Many general musical histories give the impression that after 
                Rossini’s retirement from writing operas in 1829 he wrote only 
                minor works apart from the two large sacred works – the Stabat 
                Mater and the Petite Messe Solennelle. Certainly the 
                majority of the music contained in his two main collections of 
                music written after that date – Les Soirées Musicales and 
                Péchés de Vieillesse consist of relatively short pieces. 
                Despite their titles as a whole they are not trivial or unenjoyable. 
                Respighi made an astute decision in choosing to orchestrate a 
                number of them for Le Boutique Fantasque and Rossiniana. 
                Anyone who enjoys those arrangements is likely to want to get 
                to know the remainder of the collections from which Respighi made 
                his selection. 
                
The 
                  present disc contains the majority of Volume VI. No 11 –“Étude 
                  asthmatique” – will apparently be included in a later disc in 
                  Naxos’s intended complete Rossini piano music. The music we 
                  have here is full of variety, invention and wit. The longest 
                  piece, for instance, is entitled “Un petit train de plaisir, 
                  comique-imitatif”. It describes a train journey made by the 
                  composer, starting with the bell announcing the arrival of the 
                  train, getting aboard, the journey, and a satanic whistle before 
                  arriving at a station where “Les Lions Parisiens offrant la 
                  main aux Biches pour descendre du Wagon”. The journey continues 
                  but is stopped with a terrible derailment in which two people 
                  are mortally wounded, one going to Paradise and the other to 
                  Hell.
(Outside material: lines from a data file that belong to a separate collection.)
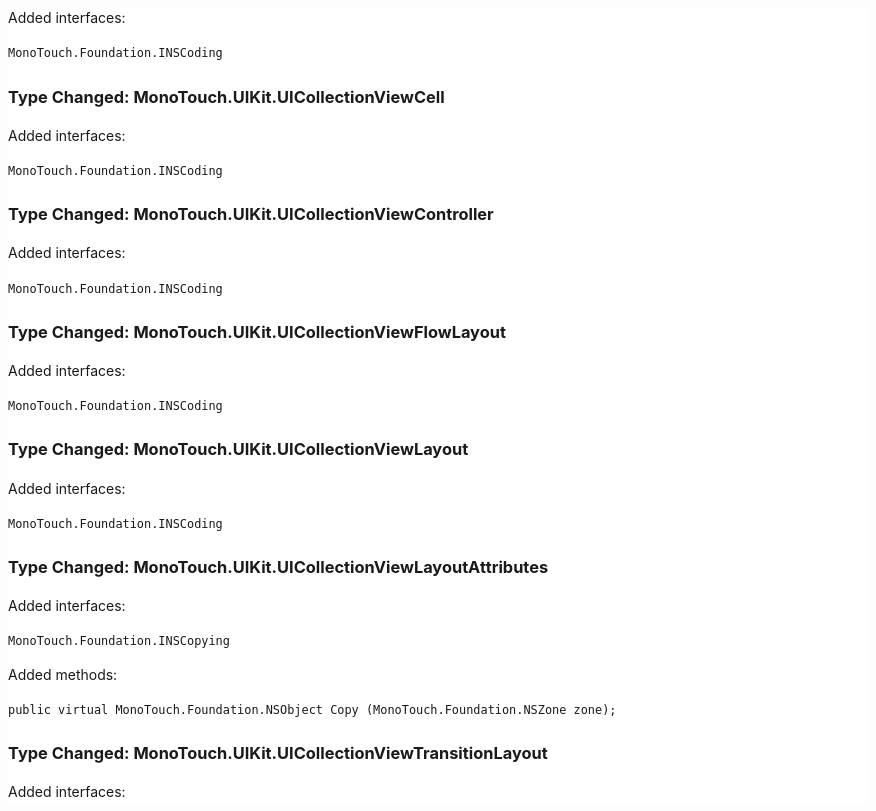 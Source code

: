Added interfaces:

```
MonoTouch.Foundation.INSCoding
```

### Type Changed: MonoTouch.UIKit.UICollectionViewCell

Added interfaces:

```
MonoTouch.Foundation.INSCoding
```

### Type Changed: MonoTouch.UIKit.UICollectionViewController

Added interfaces:

```
MonoTouch.Foundation.INSCoding
```

### Type Changed: MonoTouch.UIKit.UICollectionViewFlowLayout

Added interfaces:

```
MonoTouch.Foundation.INSCoding
```

### Type Changed: MonoTouch.UIKit.UICollectionViewLayout

Added interfaces:

```
MonoTouch.Foundation.INSCoding
```

### Type Changed: MonoTouch.UIKit.UICollectionViewLayoutAttributes

Added interfaces:

```
MonoTouch.Foundation.INSCopying
```

Added methods:

```
public virtual MonoTouch.Foundation.NSObject Copy (MonoTouch.Foundation.NSZone zone);
```

### Type Changed: MonoTouch.UIKit.UICollectionViewTransitionLayout

Added interfaces:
A funeral march is followed by a cheery dance for their 
                  heirs. Like so much of this composer’s music there is a very 
                  knowing uncertainty over how it should be taken, but that it 
                  is a piece of real music and no mere joke I am in no doubts. 
                
However 
                  this is perhaps not so obvious from this recording. Alessandro 
                  Marangoni was born in Italy in 1970 and has had a varied career 
                  since he graduated in music and philosophy. He can certainly 
                  play the notes, but unfortunately is reluctant to follow all 
                  of Rossini’s directions, especially as regards dynamics, and 
                  has an irritating way of varying speeds without any direction 
                  to that effect in a way that is more than can be legitimately 
                  be described as rubato. The result is that the music 
                  lacks the sharpness of focus that is surely an essential part 
                  of the character of this composer’s music. Similar comments 
                  apply throughout the disc, for instance to the very lovely Une 
                  caresse à ma femme – one of those used by Respighi in La 
                  Boutique Fantasque. Here Rossini asks for two tempi – Andantino 
                  at the start and end, and Allegretto moderatissimo for 
                  the central section. Marangoni makes little difference between 
                  them and this blurs the overall character and form of the piece.
                
I 
                  am sorry to have to be negative about a disc containing music 
                  which is still relatively little known and which deserves the 
                  wider currency that this disc is likely to have. It is well 
                  recorded and is probably still worth having for the sake of 
                  the music itself, but it is really little more than a stopgap 
                  until a more idiomatic version becomes available.